Try it = Verbatim copy, images removed: write out the entries below.

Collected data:
======

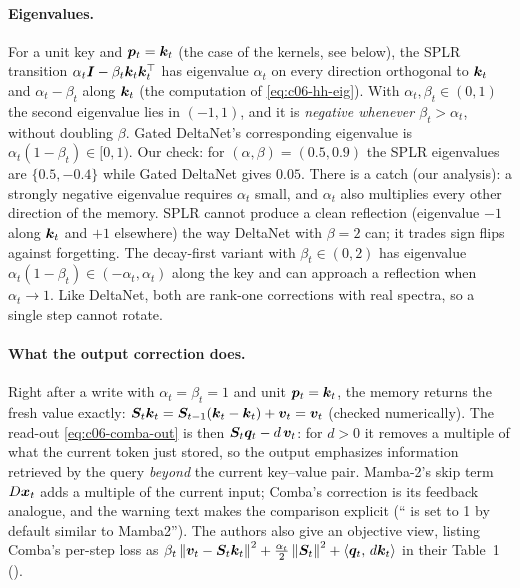 \paragraph{Eigenvalues.}
For a unit key and $\bm{p}_t=\vk_t$ (the case of the \fla{} kernels, see below), the SPLR
transition $\alpha_t\mI-\beta_t\vk_t\vk_t\T$ has eigenvalue $\alpha_t$ on every direction
orthogonal to $\vk_t$ and $\alpha_t-\beta_t$ along $\vk_t$ (the computation of
\eqref{eq:c06-hh-eig}). With $\alpha_t,\beta_t\in(0,1)$ the second eigenvalue lies in
$(-1,1)$, and it is \emph{negative whenever $\beta_t>\alpha_t$}, without doubling $\beta$.
Gated DeltaNet's corresponding eigenvalue is $\alpha_t(1-\beta_t)\in[0,1)$. Our check: for
$(\alpha,\beta)=(0.5,0.9)$ the SPLR eigenvalues are $\{0.5,-0.4\}$ while Gated DeltaNet gives
$0.05$. There is a catch (our analysis): a strongly negative eigenvalue requires
$\alpha_t$ small, and $\alpha_t$ also multiplies every other direction of the memory. SPLR
cannot produce a clean reflection (eigenvalue $-1$ along $\vk_t$ and $+1$ elsewhere) the
way DeltaNet with $\beta=2$ can; it trades sign flips against forgetting. The decay-first
variant with $\beta_t\in(0,2)$ has eigenvalue $\alpha_t(1-\beta_t)\in(-\alpha_t,\alpha_t)$
along the key and can approach a reflection when $\alpha_t\to1$. Like DeltaNet, both are
rank-one corrections with real spectra, so a single step cannot rotate.

\paragraph{What the output correction does.}
Right after a write with $\alpha_t=\beta_t=1$ and unit $\bm{p}_t=\vk_t$, the memory returns the
fresh value exactly: $\mS_t\vk_t=\mS_{t-1}(\vk_t-\vk_t)+\vv_t=\vv_t$ (checked numerically).
The read-out \eqref{eq:c06-comba-out} is then $\mS_t\vq_t-d\,\vv_t$: for $d>0$ it removes a
multiple of what the current token just stored, so the output emphasizes information
retrieved by the query \emph{beyond} the current key--value pair. Mamba-2's skip term
$D\vx_t$ adds a multiple of the current input; Comba's correction is its feedback analogue,
and the \fla{} warning text makes the comparison explicit (`` is set
to 1 by default similar to Mamba2''). The authors also give an objective view, listing
Comba's per-step loss as
$\beta_t\norm{\vv_t-\mS_t\vk_t}^2+\frac{\alpha_t}{2}\norm{\mS_t}^2+\inner{\vq_t}{d\vk_t}$
in their Table~1 ().

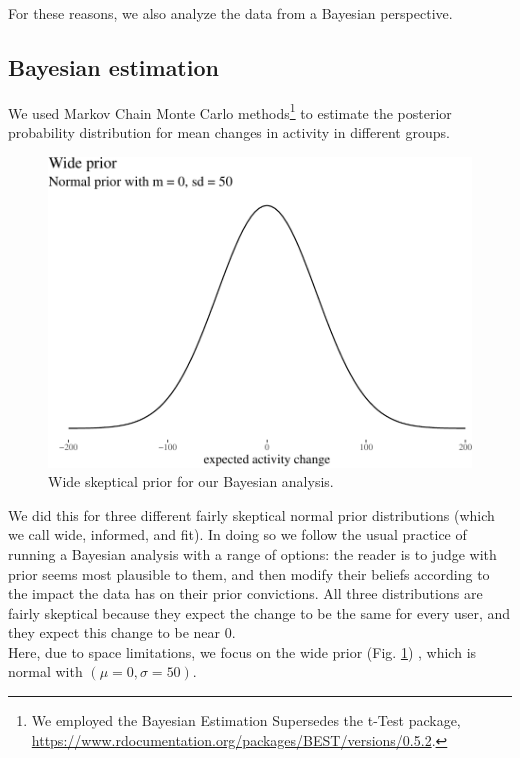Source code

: \documentclass[10pt,dvipsnames]{scrartcl}
\begin{document}
For these reasons, we also analyze the data from a Bayesian perspective.

\subsection{Bayesian estimation}

We used Markov Chain Monte Carlo methods\footnote{We employed the
  \textsf{Bayesian Estimation Supersedes the t-Test} package,
  \url{https://www.rdocumentation.org/packages/BEST/versions/0.5.2}.} to
estimate the posterior probability distribution for mean changes in
activity in different groups.

\begin{figure}[H]

\begin{center}\includegraphics[width=1\linewidth]{quittingShortAbridgedRevisions2_files/figure-latex/unnamed-chunk-20-1} \end{center}
\caption{Wide  skeptical prior for our Bayesian analysis.}
\label{fig:priors}
\end{figure}

We did this for three different fairly skeptical normal prior
distributions (which we call \textsf{wide, informed}, and \textsf{fit}).
In doing so we follow the usual practice of running a Bayesian analysis
with a range of options: the reader is to judge with prior seems most
plausible to them, and then modify their beliefs according to the impact
the data has on their prior convictions. All three distributions are
fairly skeptical because they expect the change to be the same for every
user, and they expect this change to be near 0.\\
Here, due to space limitations, we focus on the wide prior (Fig.
\ref{fig:priors}) , which is normal with \((\mu = 0, \sigma = 50)\).
\end{document}
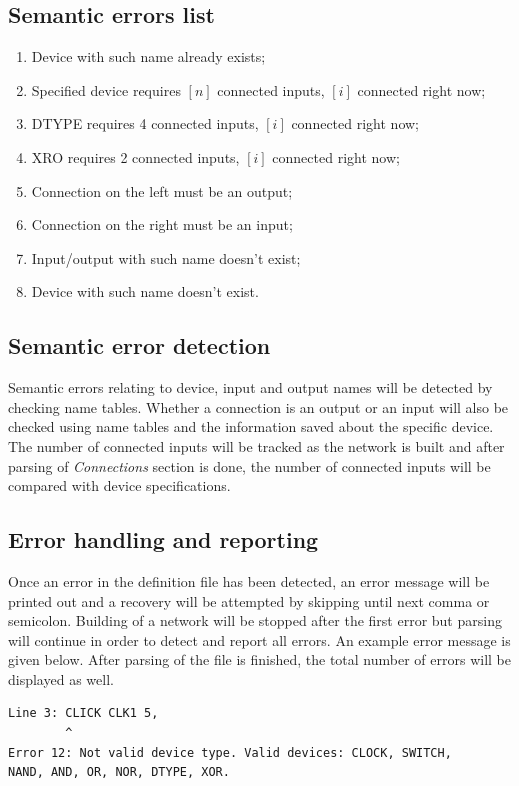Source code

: \documentclass[12pt]{article}
\begin{document}
\subsection{Semantic errors list}
\begin{enumerate}
	\setlength{\itemsep}{1pt}
	\setlength{\parskip}{0pt}
	\setlength{\parsep}{0pt}
	
	\item {Device with such name already exists;}
	\item {Specified device requires $[n]$ connected inputs, $[i]$ connected right now;}
	\item {DTYPE requires 4 connected inputs, $[i]$ connected right now;}
	\item {XRO requires 2 connected inputs, $[i]$ connected right now;}
	\item {Connection on the left must be an output;}
	\item {Connection on the right must be an input;}
	\item {Input/output with such name doesn't exist;}
	\item {Device with such name doesn't exist.}
\end{enumerate}
	
\subsection{Semantic error detection}
Semantic errors relating to device, input and output names will be detected by checking name tables. Whether a connection is an output or an input will also be checked using name tables and the information saved about the specific device. The number of connected inputs will be tracked as the network is built and after parsing of \textit{Connections} section is done, the number of connected inputs will be compared with device specifications.

\subsection{Error handling and reporting}

Once an error in the definition file has been detected, an error message will be printed out and a recovery will be attempted by skipping until next comma or semicolon. Building of a network will be stopped after the first error but parsing will continue in order to detect and report all errors. An example error message is given below. After parsing of the file is finished, the total number of errors will be displayed as well.

\begin{verbatim}
Line 3: CLICK CLK1 5,
        ^
Error 12: Not valid device type. Valid devices: CLOCK, SWITCH,
NAND, AND, OR, NOR, DTYPE, XOR.
\end{verbatim}
\end{document}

======

Answer section =
 \paragraph{Eigenvalues.}
For a unit key and $\bm{p}_t=\vk_t$ (the case of the \fla{} kernels, see below), the SPLR
transition $\alpha_t\mI-\beta_t\vk_t\vk_t\T$ has eigenvalue $\alpha_t$ on every direction
orthogonal to $\vk_t$ and $\alpha_t-\beta_t$ along $\vk_t$ (the computation of
\eqref{eq:c06-hh-eig}). With $\alpha_t,\beta_t\in(0,1)$ the second eigenvalue lies in
$(-1,1)$, and it is \emph{negative whenever $\beta_t>\alpha_t$}, without doubling $\beta$.
Gated DeltaNet's corresponding eigenvalue is $\alpha_t(1-\beta_t)\in[0,1)$. Our check: for
$(\alpha,\beta)=(0.5,0.9)$ the SPLR eigenvalues are $\{0.5,-0.4\}$ while Gated DeltaNet gives
$0.05$. There is a catch (our analysis): a strongly negative eigenvalue requires
$\alpha_t$ small, and $\alpha_t$ also multiplies every other direction of the memory. SPLR
cannot produce a clean reflection (eigenvalue $-1$ along $\vk_t$ and $+1$ elsewhere) the
way DeltaNet with $\beta=2$ can; it trades sign flips against forgetting. The decay-first
variant with $\beta_t\in(0,2)$ has eigenvalue $\alpha_t(1-\beta_t)\in(-\alpha_t,\alpha_t)$
along the key and can approach a reflection when $\alpha_t\to1$. Like DeltaNet, both are
rank-one corrections with real spectra, so a single step cannot rotate.

\paragraph{What the output correction does.}
Right after a write with $\alpha_t=\beta_t=1$ and unit $\bm{p}_t=\vk_t$, the memory returns the
fresh value exactly: $\mS_t\vk_t=\mS_{t-1}(\vk_t-\vk_t)+\vv_t=\vv_t$ (checked numerically).
The read-out \eqref{eq:c06-comba-out} is then $\mS_t\vq_t-d\,\vv_t$: for $d>0$ it removes a
multiple of what the current token just stored, so the output emphasizes information
retrieved by the query \emph{beyond} the current key--value pair. Mamba-2's skip term
$D\vx_t$ adds a multiple of the current input; Comba's correction is its feedback analogue,
and the \fla{} warning text makes the comparison explicit (`` is set
to 1 by default similar to Mamba2''). The authors also give an objective view, listing
Comba's per-step loss as
$\beta_t\norm{\vv_t-\mS_t\vk_t}^2+\frac{\alpha_t}{2}\norm{\mS_t}^2+\inner{\vq_t}{d\vk_t}$
in their Table~1 ().

Source code

: \documentclass[10pt,dvipsnames]{scrartcl}
\begin{document}
For these reasons, we also analyze the data from a Bayesian perspective.

\subsection{Bayesian estimation}

We used Markov Chain Monte Carlo methods\footnote{We employed the
  \textsf{Bayesian Estimation Supersedes the t-Test} package,
  \url{https://www.rdocumentation.org/packages/BEST/versions/0.5.2}.} to
estimate the posterior probability distribution for mean changes in
activity in different groups.

\begin{figure}[H]

\begin{center}\includegraphics[width=1\linewidth]{quittingShortAbridgedRevisions2_files/figure-latex/unnamed-chunk-20-1} \end{center}
\caption{Wide  skeptical prior for our Bayesian analysis.}
\label{fig:priors}
\end{figure}

We did this for three different fairly skeptical normal prior
distributions (which we call \textsf{wide, informed}, and \textsf{fit}).
In doing so we follow the usual practice of running a Bayesian analysis
with a range of options: the reader is to judge with prior seems most
plausible to them, and then modify their beliefs according to the impact
the data has on their prior convictions. All three distributions are
fairly skeptical because they expect the change to be the same for every
user, and they expect this change to be near 0.\\
Here, due to space limitations, we focus on the wide prior (Fig.
\ref{fig:priors}) , which is normal with \((\mu = 0, \sigma = 50)\).
\end{document}
Source code

: \documentclass[12pt]{article}
\begin{document}
\subsection{Semantic errors list}
\begin{enumerate}
	\setlength{\itemsep}{1pt}
	\setlength{\parskip}{0pt}
	\setlength{\parsep}{0pt}
	
	\item {Device with such name already exists;}
	\item {Specified device requires $[n]$ connected inputs, $[i]$ connected right now;}
	\item {DTYPE requires 4 connected inputs, $[i]$ connected right now;}
	\item {XRO requires 2 connected inputs, $[i]$ connected right now;}
	\item {Connection on the left must be an output;}
	\item {Connection on the right must be an input;}
	\item {Input/output with such name doesn't exist;}
	\item {Device with such name doesn't exist.}
\end{enumerate}
	
\subsection{Semantic error detection}
Semantic errors relating to device, input and output names will be detected by checking name tables. Whether a connection is an output or an input will also be checked using name tables and the information saved about the specific device. The number of connected inputs will be tracked as the network is built and after parsing of \textit{Connections} section is done, the number of connected inputs will be compared with device specifications.

\subsection{Error handling and reporting}

Once an error in the definition file has been detected, an error message will be printed out and a recovery will be attempted by skipping until next comma or semicolon. Building of a network will be stopped after the first error but parsing will continue in order to detect and report all errors. An example error message is given below. After parsing of the file is finished, the total number of errors will be displayed as well.

\begin{verbatim}
Line 3: CLICK CLK1 5,
        ^
Error 12: Not valid device type. Valid devices: CLOCK, SWITCH,
NAND, AND, OR, NOR, DTYPE, XOR.
\end{verbatim}
\end{document}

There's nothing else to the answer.